Pride blooms in my chest. No, not as cool as Ehsan. But he is one of a kind after all.

Finally, the traffic has moved enough that the boys' car is next to ours. People behind us are honking and yelling obscenities to get her to move, but she ignores them. She exchanges smiles with the boys and takes the mobile number from the one in the driver's seat. The one wearing a football shirt. I suddenly imagine him in a bus filled with football-shirt-wearing jocks carrying flags and those annoying trumpets and chanting "Iran! Iran! Iran!" in that thickhead sporting way. God! In my mind, he might as well be a wrestling champion. I shudder.
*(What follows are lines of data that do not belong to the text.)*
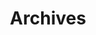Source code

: ---
title: "Archives"
layout: "archives"
url: "/archives/"
summary: "All posts organized by date"
--- 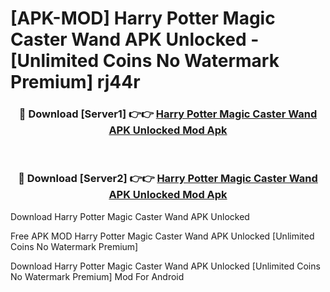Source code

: # [APK-MOD] Harry Potter Magic Caster Wand APK Unlocked - [Unlimited Coins No Watermark Premium] rj44r



<div align="center">
<h3>🔴 Download [Server1] 👉👉 <a href="https://momento.my/?title=Harry_Potter_Magic_Caster_Wand_APK_Unlocked">Harry Potter Magic Caster Wand APK Unlocked Mod Apk</a></h3><br>

<h3>🔴 Download [Server2] 👉👉 <a href="https://momento.my/?title=Harry_Potter_Magic_Caster_Wand_APK_Unlocked">Harry Potter Magic Caster Wand APK Unlocked Mod Apk</a></h3>
</div>



Download Harry Potter Magic Caster Wand APK Unlocked 

Free APK MOD Harry Potter Magic Caster Wand APK Unlocked [Unlimited Coins No Watermark Premium]

Download Harry Potter Magic Caster Wand APK Unlocked [Unlimited Coins No Watermark Premium] Mod For Android
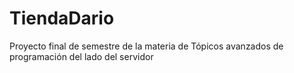 # TiendaDario
Proyecto final de semestre de la materia de Tópicos avanzados de programación del lado del servidor

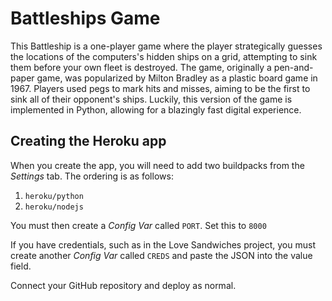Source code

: # Battleships Game

This Battleship is a one-player game where the player strategically guesses the locations of the computers's hidden ships on a grid, attempting to sink them before your own fleet is destroyed. The game, originally a pen-and-paper game, was popularized by Milton Bradley as a plastic board game in 1967. Players used pegs to mark hits and misses, aiming to be the first to sink all of their opponent's ships. Luckily, this version of the game is implemented in Python, allowing for a blazingly fast digital experience.

## Creating the Heroku app

When you create the app, you will need to add two buildpacks from the _Settings_ tab. The ordering is as follows:

1. `heroku/python`
2. `heroku/nodejs`

You must then create a _Config Var_ called `PORT`. Set this to `8000`

If you have credentials, such as in the Love Sandwiches project, you must create another _Config Var_ called `CREDS` and paste the JSON into the value field.

Connect your GitHub repository and deploy as normal.
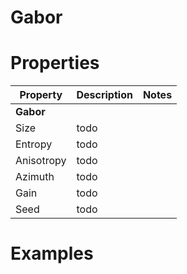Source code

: # Gabor


# Properties


| Property | Description | Notes | 
| -------- | ----------- | ----- |
| **Gabor** |  | | 
| Size | todo | |
| Entropy | todo | |
| Anisotropy | todo | |
| Azimuth | todo | |
| Gain | todo | |
| Seed | todo | |




# Examples
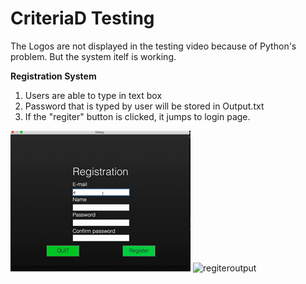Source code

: # CriteriaD Testing #
The Logos are not displayed in the testing video because of Python's problem.
But the system itelf is working.

**Registration System**
1. Users are able to type in text box
1. Password that is typed by user will be stored in Output.txt
1. If the "regiter" button is clicked, it jumps to login page.

![regitrationtest](Registration.gif)
![regiteroutput](Regitration_output.JPG)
My reaction doesn't fail to catch Leyli's attention. After she beams one last smile at the boy – who I can now only picture shirtless holding up those huge wooden clubs with a dumb smile on his face – and has driven up the few spots, she turns to me. None too early, because one of the annoyed obscenity-uttering drivers has gotten out of his car and is storming towards us. He returns to his car now that he’s the one blocking traffic.

"Okay, what did you notice that I didn't? What was wrong with him?"

I almost blurt out that he is a wrestling champion, but then remember that, in fact, the only thing wrong with him is that he's a football fan. So I shrug.

"Tell me," she insists.

"It's nothing. He was wearing a football shirt and you know how I feel about jocks."

"That's all? Nakissa joon, you should have seen the look of disgust on your face! I thought it was something bad. Like maybe he had a fat stomach or wore jogging pants or something."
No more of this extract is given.